Mansoor Khan is charming, down-to-earth, has an ability to laugh at himself, and has a view of money and success that most of us would scoff at. But he also has a life one would envy — after dropping out of top engineering colleges, doing a successful stint in Bollywood, he’s running a cheese-making farm in Coonoor, growing vegetables, and writing about Peak Oil! “I don’t believe in superheroes, I’m Mr. Reality,” he laughs, when we suggest he pose in front of a statue of Superman at the launch of his book in Bangalore. And in saying that he quite ably characterises himself. Excerpts from an interview:
What connects the dots between films, cheese, oil, and the economy?
My heart! (laughs).

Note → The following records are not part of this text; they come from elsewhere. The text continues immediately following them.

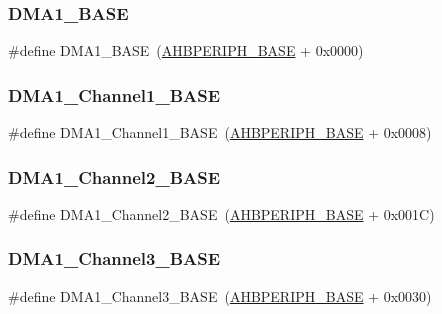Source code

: \subsubsection{\texorpdfstring{DMA1\_BASE}{DMA1\_BASE}}
{\footnotesize\ttfamily \#define D\+M\+A1\+\_\+\+B\+A\+SE~(\mbox{\hyperlink{group___peripheral__memory__map_ga92eb5d49730765d2abd0f5b09548f9f5}{A\+H\+B\+P\+E\+R\+I\+P\+H\+\_\+\+B\+A\+SE}} + 0x0000)}

\mbox{\label{group___peripheral__memory__map_ga888dbc1608243badeb3554ffedc7364c}} 
\subsubsection{\texorpdfstring{DMA1\_Channel1\_BASE}{DMA1\_Channel1\_BASE}}
{\footnotesize\ttfamily \#define D\+M\+A1\+\_\+\+Channel1\+\_\+\+B\+A\+SE~(\mbox{\hyperlink{group___peripheral__memory__map_ga92eb5d49730765d2abd0f5b09548f9f5}{A\+H\+B\+P\+E\+R\+I\+P\+H\+\_\+\+B\+A\+SE}} + 0x0008)}

\mbox{\label{group___peripheral__memory__map_ga38a70090eef3687e83fa6ac0c6d22267}} 
\subsubsection{\texorpdfstring{DMA1\_Channel2\_BASE}{DMA1\_Channel2\_BASE}}
{\footnotesize\ttfamily \#define D\+M\+A1\+\_\+\+Channel2\+\_\+\+B\+A\+SE~(\mbox{\hyperlink{group___peripheral__memory__map_ga92eb5d49730765d2abd0f5b09548f9f5}{A\+H\+B\+P\+E\+R\+I\+P\+H\+\_\+\+B\+A\+SE}} + 0x001\+C)}

\mbox{\label{group___peripheral__memory__map_ga70b3d9f36ca9ce95b4e421c11154fe5d}} 
\subsubsection{\texorpdfstring{DMA1\_Channel3\_BASE}{DMA1\_Channel3\_BASE}}
{\footnotesize\ttfamily \#define D\+M\+A1\+\_\+\+Channel3\+\_\+\+B\+A\+SE~(\mbox{\hyperlink{group___peripheral__memory__map_ga92eb5d49730765d2abd0f5b09548f9f5}{A\+H\+B\+P\+E\+R\+I\+P\+H\+\_\+\+B\+A\+SE}} + 0x0030)}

Whatever I feel is should do, I do that. There are no boundaries for me. Living on the farm was what I always wanted to move towards, so there is a centre — to live a non-urban life. I can’t live in cities. I wanted to live in a small place, have my own farm, grow my own food. This book is something that needed to be said. It’s not like I wanted to be an author and looked for a subject to write on. I realised no one else was talking about it. I’ve been studying this for the last 13 years. We knew the collapse would happen, but didn’t know which year, but you could see all the signs. We knew oil was going to peak. Sadly we all see the world through the lens of economics. Economics is the study of false tokens called money. We started believing that the token has value and started making our rules around it. And you can fudge tokens. In the west the collapse was called the Black Swan event – it didn’t fit into their model – like a Bollywood guy who writes a book on energy! But this book is not a surprise if people knew my background. I was studying engineering, computer science, electronics. I was good in physics, which is among other things, the study of energy.
Are you a very easily unhappy or dissatisfied person? You dropped out of IIT, then Cornell, then MIT. You made four films in Bollywood and moved to a farm…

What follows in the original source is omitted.